▸ **ABOUT THIS EXERCISE**: Search the entries for the word "size". Copy each line in which it is found.

##### INFORMATION

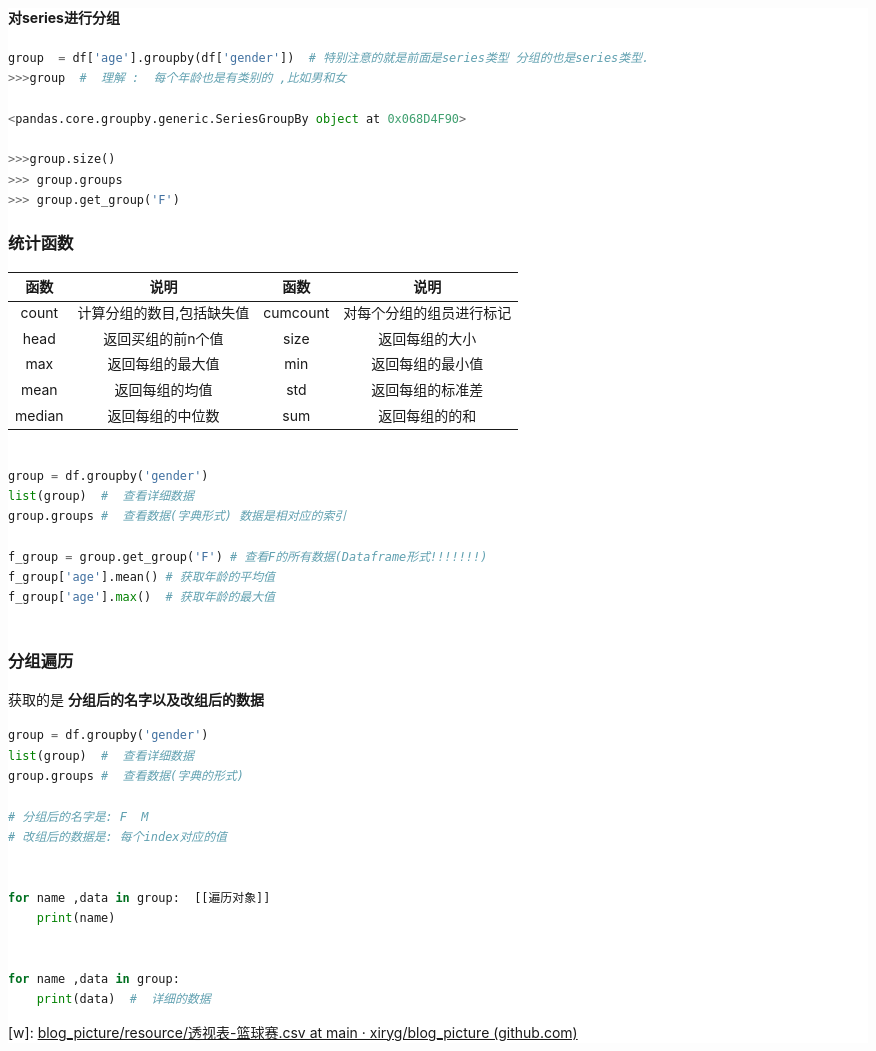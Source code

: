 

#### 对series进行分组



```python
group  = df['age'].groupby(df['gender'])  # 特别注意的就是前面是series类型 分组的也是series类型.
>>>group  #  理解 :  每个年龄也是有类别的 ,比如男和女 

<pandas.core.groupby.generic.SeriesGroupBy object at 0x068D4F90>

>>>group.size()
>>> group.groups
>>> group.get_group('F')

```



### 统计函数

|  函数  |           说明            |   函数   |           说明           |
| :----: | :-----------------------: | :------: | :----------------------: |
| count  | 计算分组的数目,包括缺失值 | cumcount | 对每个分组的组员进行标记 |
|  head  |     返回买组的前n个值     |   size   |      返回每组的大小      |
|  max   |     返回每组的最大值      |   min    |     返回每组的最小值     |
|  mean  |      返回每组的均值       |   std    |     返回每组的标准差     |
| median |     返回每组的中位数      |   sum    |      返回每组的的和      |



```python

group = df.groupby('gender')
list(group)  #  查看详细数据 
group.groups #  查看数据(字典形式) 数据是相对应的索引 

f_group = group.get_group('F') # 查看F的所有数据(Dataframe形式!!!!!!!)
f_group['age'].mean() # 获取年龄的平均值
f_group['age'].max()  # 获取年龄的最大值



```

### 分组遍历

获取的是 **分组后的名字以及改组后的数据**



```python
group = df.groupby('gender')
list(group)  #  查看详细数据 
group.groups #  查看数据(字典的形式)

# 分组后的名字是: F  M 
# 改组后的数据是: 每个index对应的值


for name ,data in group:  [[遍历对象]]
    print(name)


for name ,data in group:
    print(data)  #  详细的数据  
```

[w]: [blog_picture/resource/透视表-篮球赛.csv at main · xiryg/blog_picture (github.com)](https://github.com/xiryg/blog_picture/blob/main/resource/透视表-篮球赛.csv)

##########
##### INFORMATION

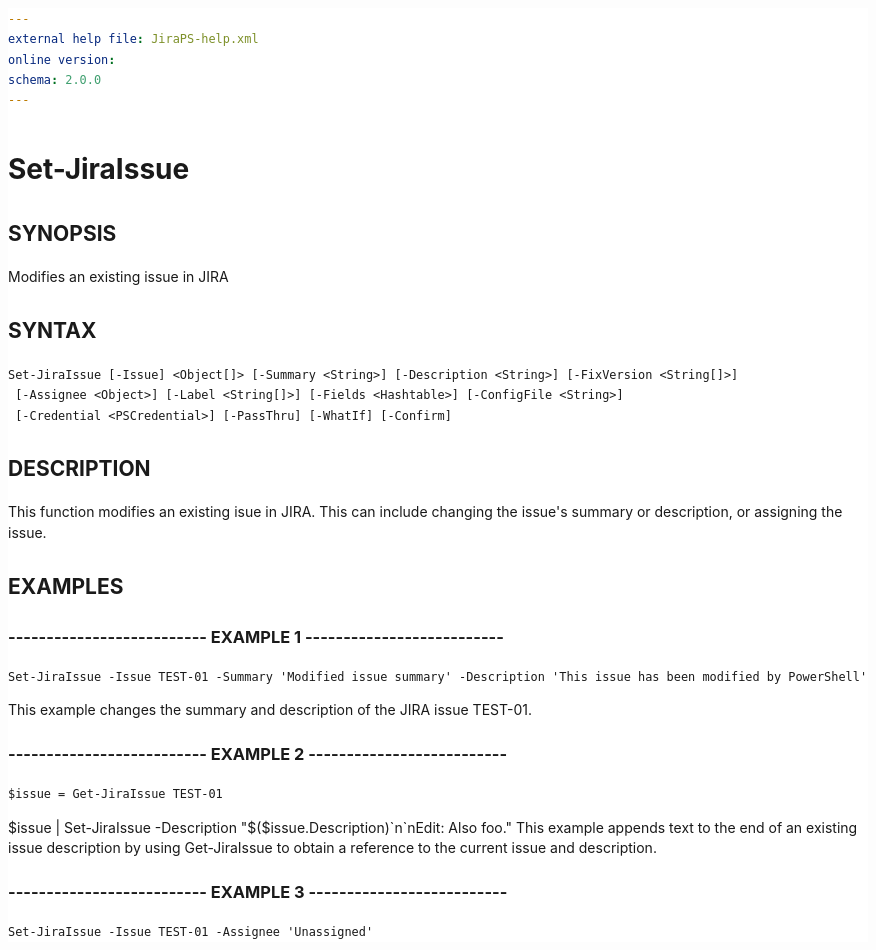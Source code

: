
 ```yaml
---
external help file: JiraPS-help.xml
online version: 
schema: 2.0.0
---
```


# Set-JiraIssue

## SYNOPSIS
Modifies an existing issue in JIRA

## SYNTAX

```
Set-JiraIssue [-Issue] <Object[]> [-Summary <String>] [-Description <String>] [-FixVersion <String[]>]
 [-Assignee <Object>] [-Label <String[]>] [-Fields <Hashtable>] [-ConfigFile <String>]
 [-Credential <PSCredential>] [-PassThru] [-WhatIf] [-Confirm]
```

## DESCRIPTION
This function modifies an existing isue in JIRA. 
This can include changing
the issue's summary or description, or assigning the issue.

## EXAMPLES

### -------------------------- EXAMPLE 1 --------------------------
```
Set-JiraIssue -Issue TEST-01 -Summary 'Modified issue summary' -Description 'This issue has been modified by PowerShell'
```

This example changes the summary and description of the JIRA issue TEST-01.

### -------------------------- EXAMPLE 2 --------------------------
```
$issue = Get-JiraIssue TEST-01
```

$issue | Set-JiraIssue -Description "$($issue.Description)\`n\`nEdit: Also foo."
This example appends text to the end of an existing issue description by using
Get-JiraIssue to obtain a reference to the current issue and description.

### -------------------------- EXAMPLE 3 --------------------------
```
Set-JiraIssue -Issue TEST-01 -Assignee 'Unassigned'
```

##########

▸ **RESPONSE AREA**:
>>>group.size()
|  head  |     返回买组的前n个值     |   size   |      返回每组的大小      |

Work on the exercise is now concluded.